The Flash Player haters quickly picked up this news and to draw attention to their blogs/tabloids started to cash on Steve Job’s name starting that he won the battle with Adobe since Steve was the one who didn’t let Flash Player on iOS.
As of now, I don’t know if these rumors are valid, but even if they are, this ain’t breaking news. Let me explain why in three simple sentences.
1. Adobe AIR includes Flash Player
2. Adobe AIR remains the main and the only means (at the time of this writing) for development of cross-platform mobile applications
3. Adobe AIR 3 Captive Runtime is a way of packaging the runtime inside the mobile application.
In other words, a mobile application developed in Adobe AIR and deployed in Android or iOS has inside the entire AIR runtime (this increases the size of the app only by 6-8MB) and won’t require neither iOS nor Android to ship the proper version of the runtime separately.
Once again, your mobile application has AIR inside, which, in turn, has Flash player under the hood. Machinarium is a good example of a console-quality game for iPad written in Adobe AIR.

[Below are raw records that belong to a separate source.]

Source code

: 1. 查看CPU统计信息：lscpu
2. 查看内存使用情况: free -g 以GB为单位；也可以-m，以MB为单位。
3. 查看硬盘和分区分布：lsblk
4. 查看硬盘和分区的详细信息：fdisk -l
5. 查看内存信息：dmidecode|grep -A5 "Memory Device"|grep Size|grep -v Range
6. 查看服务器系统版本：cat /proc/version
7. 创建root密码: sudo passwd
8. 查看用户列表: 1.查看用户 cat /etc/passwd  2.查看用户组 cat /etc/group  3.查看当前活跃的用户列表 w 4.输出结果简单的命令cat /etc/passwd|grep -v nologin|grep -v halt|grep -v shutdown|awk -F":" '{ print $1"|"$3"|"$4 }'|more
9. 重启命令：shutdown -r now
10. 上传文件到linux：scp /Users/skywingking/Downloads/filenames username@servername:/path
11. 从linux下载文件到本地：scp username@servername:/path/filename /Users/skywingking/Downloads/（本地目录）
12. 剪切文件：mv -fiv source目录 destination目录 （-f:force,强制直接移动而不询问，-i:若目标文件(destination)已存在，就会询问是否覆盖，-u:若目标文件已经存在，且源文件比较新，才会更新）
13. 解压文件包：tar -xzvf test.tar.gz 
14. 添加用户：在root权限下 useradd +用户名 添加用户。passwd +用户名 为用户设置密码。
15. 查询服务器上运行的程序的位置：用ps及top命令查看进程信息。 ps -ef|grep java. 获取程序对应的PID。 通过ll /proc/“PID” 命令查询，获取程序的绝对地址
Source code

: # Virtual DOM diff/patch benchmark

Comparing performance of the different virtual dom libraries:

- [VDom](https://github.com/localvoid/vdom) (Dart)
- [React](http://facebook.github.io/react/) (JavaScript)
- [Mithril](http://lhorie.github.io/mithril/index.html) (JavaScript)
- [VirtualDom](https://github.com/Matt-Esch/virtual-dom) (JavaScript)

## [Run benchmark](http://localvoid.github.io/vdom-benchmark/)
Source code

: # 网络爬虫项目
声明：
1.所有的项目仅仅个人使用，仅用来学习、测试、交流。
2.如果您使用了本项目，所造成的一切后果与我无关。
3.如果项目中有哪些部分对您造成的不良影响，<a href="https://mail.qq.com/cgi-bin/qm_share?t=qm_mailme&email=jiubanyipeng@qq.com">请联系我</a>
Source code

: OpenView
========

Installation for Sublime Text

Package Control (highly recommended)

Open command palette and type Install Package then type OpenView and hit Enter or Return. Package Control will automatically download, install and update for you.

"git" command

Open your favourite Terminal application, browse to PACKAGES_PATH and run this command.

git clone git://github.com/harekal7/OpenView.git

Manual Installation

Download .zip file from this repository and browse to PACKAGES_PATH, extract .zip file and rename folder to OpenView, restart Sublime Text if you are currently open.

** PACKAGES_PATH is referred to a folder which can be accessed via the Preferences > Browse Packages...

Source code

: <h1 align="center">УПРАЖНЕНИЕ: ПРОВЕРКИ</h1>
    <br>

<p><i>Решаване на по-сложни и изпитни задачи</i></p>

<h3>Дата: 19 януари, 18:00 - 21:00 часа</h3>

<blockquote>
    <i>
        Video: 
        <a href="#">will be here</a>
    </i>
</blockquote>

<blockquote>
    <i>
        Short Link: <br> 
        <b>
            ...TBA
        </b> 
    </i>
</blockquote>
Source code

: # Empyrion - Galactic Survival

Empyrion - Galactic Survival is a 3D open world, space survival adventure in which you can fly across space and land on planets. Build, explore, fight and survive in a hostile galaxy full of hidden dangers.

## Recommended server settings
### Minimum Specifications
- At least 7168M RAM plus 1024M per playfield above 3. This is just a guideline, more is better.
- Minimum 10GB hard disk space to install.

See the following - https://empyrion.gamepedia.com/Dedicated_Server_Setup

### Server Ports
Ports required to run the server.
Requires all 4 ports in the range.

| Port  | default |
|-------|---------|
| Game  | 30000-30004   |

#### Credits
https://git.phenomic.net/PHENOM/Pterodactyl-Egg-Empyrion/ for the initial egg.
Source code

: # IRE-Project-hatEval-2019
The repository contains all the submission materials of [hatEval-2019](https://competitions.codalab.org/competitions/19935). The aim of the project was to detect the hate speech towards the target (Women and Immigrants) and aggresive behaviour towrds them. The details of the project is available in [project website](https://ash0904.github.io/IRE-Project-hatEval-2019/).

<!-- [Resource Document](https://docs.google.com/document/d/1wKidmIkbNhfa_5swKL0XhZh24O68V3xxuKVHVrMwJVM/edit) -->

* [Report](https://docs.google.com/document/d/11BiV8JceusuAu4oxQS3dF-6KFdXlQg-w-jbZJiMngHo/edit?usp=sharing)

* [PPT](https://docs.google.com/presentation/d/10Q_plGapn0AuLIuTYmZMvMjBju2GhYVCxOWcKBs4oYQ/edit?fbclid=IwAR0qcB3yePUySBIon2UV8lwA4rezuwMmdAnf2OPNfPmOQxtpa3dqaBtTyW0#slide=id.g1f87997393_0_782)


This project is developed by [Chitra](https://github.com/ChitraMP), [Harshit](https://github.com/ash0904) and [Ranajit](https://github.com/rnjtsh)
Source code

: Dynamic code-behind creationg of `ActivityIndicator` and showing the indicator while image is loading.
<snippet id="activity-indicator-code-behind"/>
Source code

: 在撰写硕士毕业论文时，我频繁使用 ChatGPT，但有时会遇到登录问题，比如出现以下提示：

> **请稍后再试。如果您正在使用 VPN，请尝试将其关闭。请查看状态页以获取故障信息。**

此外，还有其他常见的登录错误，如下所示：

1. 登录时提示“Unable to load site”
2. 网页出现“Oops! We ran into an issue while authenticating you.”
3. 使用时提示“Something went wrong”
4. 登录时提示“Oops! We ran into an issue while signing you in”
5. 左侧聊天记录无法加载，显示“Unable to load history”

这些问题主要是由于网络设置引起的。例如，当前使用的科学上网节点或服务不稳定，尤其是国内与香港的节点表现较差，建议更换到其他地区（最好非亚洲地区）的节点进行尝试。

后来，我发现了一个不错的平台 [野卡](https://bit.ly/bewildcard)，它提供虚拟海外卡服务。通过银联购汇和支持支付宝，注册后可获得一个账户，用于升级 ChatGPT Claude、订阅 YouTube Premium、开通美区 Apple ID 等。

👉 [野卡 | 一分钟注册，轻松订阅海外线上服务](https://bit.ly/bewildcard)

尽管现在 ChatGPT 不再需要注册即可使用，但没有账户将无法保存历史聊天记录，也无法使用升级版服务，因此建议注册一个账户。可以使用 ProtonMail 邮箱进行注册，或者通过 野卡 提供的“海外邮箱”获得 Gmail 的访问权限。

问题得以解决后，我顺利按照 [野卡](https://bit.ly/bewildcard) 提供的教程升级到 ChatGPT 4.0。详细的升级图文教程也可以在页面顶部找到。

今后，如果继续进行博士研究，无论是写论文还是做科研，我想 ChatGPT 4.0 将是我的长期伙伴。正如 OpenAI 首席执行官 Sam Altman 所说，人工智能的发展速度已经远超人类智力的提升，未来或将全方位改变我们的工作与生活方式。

The only question remains what will happen with Web pages that includes the videos requiring Flash Player. Most likely Web browsers will use HTML5-based video players. But let’s not confuse mobile applications and Web sites.
Anyway, no need to mourn. Have a wonderful day!
Update. The morning after
Next morning, Danny Winokur, Adobe's VP and General Manager published a blog confirming the information from Adoleaks. This caused a storm of posts in the blogosphere, which predominantly blamed Adobe for betrayal. Peter Elst, an independent Flash developer even started gathering signatures to have Adobe CEO realize that he's a bad guy and step down. Our company, Farata Systems, has been working with Adobe's product that were relying on Flash Player for more than five years, and we managed to build great relations with lots of corporate customers who used our services in building Flash-based rich Internet applications. After the announcement we started getting questions - was Flex the right choice? Can we reuse our investments in Flex in the mobile space? Should we abandon Flex and switched to HTML5 and JavaScript? Adobe have caused serious damage to their image by having Mr. Winokur writing this infamous blog. I'm sure the top management of the company has approved it so Danny Winokur bears only a partial responsibility for this. My question is why Adobe decided to use one person's blog for spreading this rather important news instead of publishing press release prepared with collaboration with their PR agency? Were their top executives ashamed to state it in a manly fashion? Professionally prepared press release could have include the proper wording along with the quotes of industry analysts who would offer their interpretation of the news. Have anyone seen an official PR on this subject? I didn't. I guess, after Adobe's executives realized the size of the damage caused by that unfortunate blog (I hope Mr. Winokur is still employed with the firm), they asked other managers and technical evangelists to save the situation. Have a read:
1. Your Questions About Flex by Andrew Shorten & Deepa Subramaniam. Nice try, but these guys failed to deliver the main message: Adobe AIR 3 is a solid replacement of Flash Player for the mobile.
2. Adobe's technical evangelist Lee Brimelow has mentioned AIR, but has deliver another wrong message, "No longer having to support the mobile browser version of Flash frees up valuable resources that we can redirect to these more important areas." This is yet another mistake. Does Abobe put their customers first, or the most important goal is to do a reorg after laying off 750 people?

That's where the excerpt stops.